DistributedProofreaders / dproofreaders

Distributed Proofreaders is a web application intended to ease the process of converting public domain books into e-texts.
https://www.pgdp.net
GNU General Public License v2.0
46 stars 28 forks source link

New background job infrastructure #1241

Closed cpeel closed 1 week ago

cpeel commented 1 week ago

This is groundwork to address https://github.com/DistributedProofreaders/dproofreaders/issues/1233. I have a branch that builds on this one and converts all the crontab/* files to confirm they will all work in this framework, but am presenting just two converted scripts here as part of the infra review.

This PR introduces a new BackgroundJob abstract class that background jobs should inherit from. It handles capturing runtime, writing entries into job_lobs, capturing output, and handling errors. Jobs will be run from the new crontab/run_background_job.php script that is expected to be run from the CLI. If a job requires a web context (due to file permissions, etc), it sets a variable and the CLI script will proxy the request to the web server and run the job from there. I plan to eventually convert automodify.php to this infra and it will remove our dependency on URL_DUMP_PROGRAM entirely.

I structured the background jobs as classes with filenames that match the class. This allows jobs to be defined and loaded by the autoloader and does not require run_background_job.php to know about it ahead of time. The script does strict validation about who can run it and that the requested job is a valid BackgroundJob.
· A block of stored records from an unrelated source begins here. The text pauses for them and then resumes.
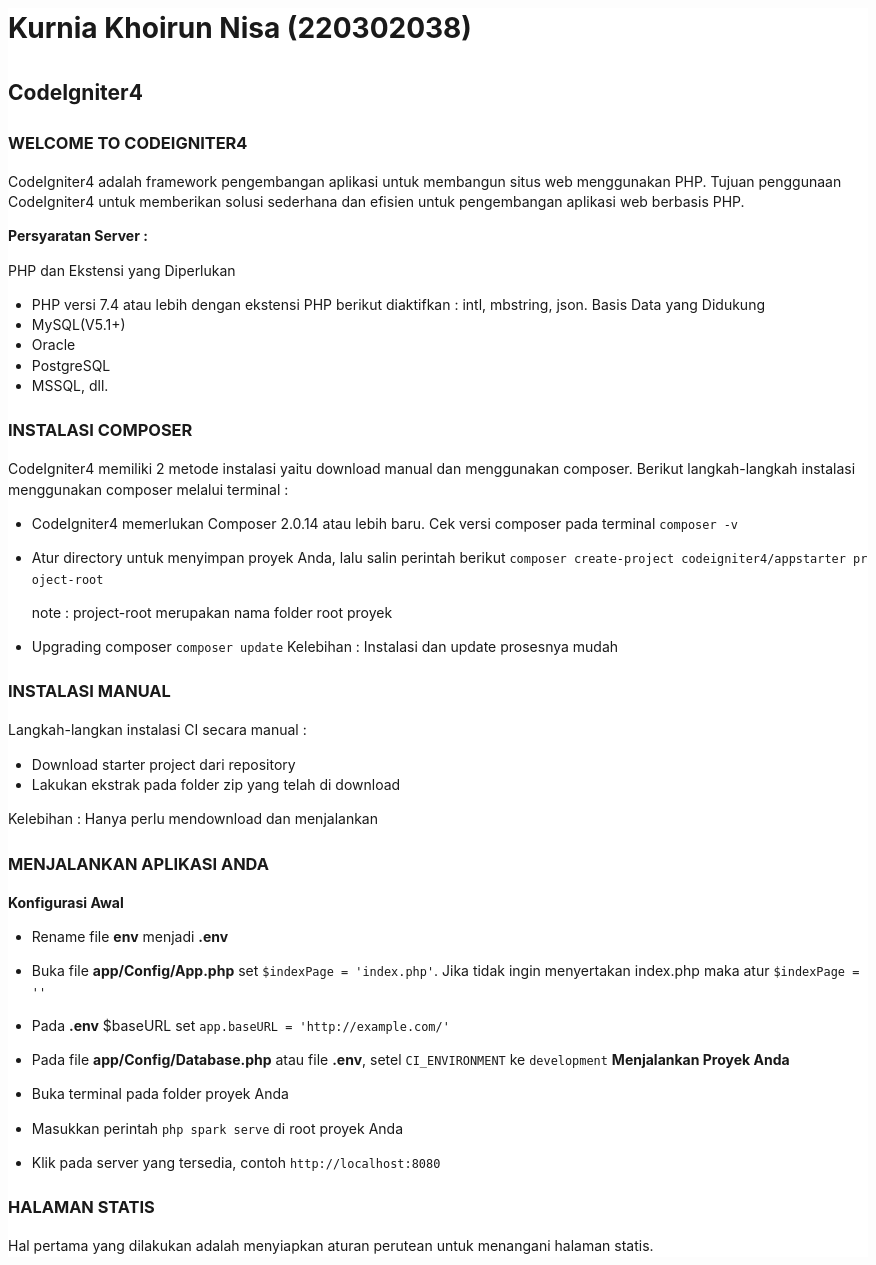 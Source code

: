 
# Kurnia Khoirun Nisa (220302038)

## CodeIgniter4

### WELCOME TO CODEIGNITER4
CodeIgniter4 adalah framework pengembangan aplikasi untuk membangun situs web menggunakan PHP. Tujuan penggunaan CodeIgniter4 untuk memberikan solusi sederhana dan efisien untuk pengembangan aplikasi web berbasis PHP.

**Persyaratan Server :**

PHP dan Ekstensi yang Diperlukan
- PHP versi 7.4 atau lebih dengan ekstensi PHP berikut diaktifkan : intl, mbstring, json.
Basis Data yang Didukung
- MySQL(V5.1+)
- Oracle
- PostgreSQL
- MSSQL, dll.

### INSTALASI COMPOSER

CodeIgniter4 memiliki 2 metode instalasi yaitu download manual dan menggunakan composer. Berikut langkah-langkah instalasi menggunakan composer melalui terminal :

- CodeIgniter4 memerlukan Composer 2.0.14 atau lebih baru. Cek versi composer pada terminal `composer -v` 
- Atur directory untuk menyimpan proyek Anda, lalu salin perintah berikut `composer create-project codeigniter4/appstarter project-root`
    
    note : project-root merupakan nama folder root proyek
- Upgrading composer `composer update`
Kelebihan : Instalasi dan update prosesnya mudah

### INSTALASI MANUAL 
Langkah-langkan instalasi CI secara manual :
- Download starter project dari repository
- Lakukan ekstrak pada folder zip yang telah di download

Kelebihan : Hanya perlu mendownload dan menjalankan
### MENJALANKAN APLIKASI ANDA 
**Konfigurasi Awal**
- Rename file **env** menjadi **.env**
- Buka file **app/Config/App.php** set `$indexPage = 'index.php'`. Jika tidak ingin menyertakan index.php maka atur `$indexPage = ''`
- Pada **.env**  $baseURL set `app.baseURL = 'http://example.com/'`
- Pada file **app/Config/Database.php** atau file **.env**, setel `CI_ENVIRONMENT` ke `development`
**Menjalankan Proyek Anda**

- Buka terminal pada folder proyek Anda
- Masukkan perintah `php spark serve` di root proyek Anda
- Klik pada server yang tersedia, contoh `http://localhost:8080`
### HALAMAN STATIS
Hal pertama yang dilakukan adalah menyiapkan aturan perutean untuk menangani halaman statis.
By default BackgroundJob will only write to stdout if there is an error. This will make cron only send emails on failures. Scripts are then welcome to output data to their hearts content and it will only be seen if there is an error. This can be changed with an optional second parameter. When we first roll this out to PROD we'll be setting the second param to true to confirm things look good and then going to silent-on-success mode.

The two converted scripts in this PR are:

Examples of the first script. No error so there is no output:

$ php run_background_job.php ToggleSpecialDayQueues
$

Shows all output:

$ php run_background_job.php ToggleSpecialDayQueues true
Background job: ToggleSpecialDayQueues
Status: 0 queues open'd, 0 queues close'd
Output:
Looking for special events to open...
                SELECT spec_code
                FROM special_days
                WHERE open_month = 6 AND open_day = 17
                    AND enable = 1
            0 queues open'd.
Looking for special events to close...
                SELECT spec_code
                FROM special_days
                WHERE close_month = 6 AND close_day = 16
                    AND enable = 1
            0 queues close'd.
$

You can see the script runs in the Job Log at https://www.pgdp.org/~cpeel/c.branch/new-background-job-infra/tools/site_admin/show_job_log.php?days_ago=1&filename=&event=END

Between the file renames and the changes to put it in a class these are a PITA to review 😕

cpeel commented 1 week ago

I've added one more commit that updates the job_logs table to explicitly capture the job status, and BackgroundJob to populate that status. This will help us more easily locate failed jobs in the UI.

I've updated an existing upgrade script that has not yet been run on PROD so it should be safe to change.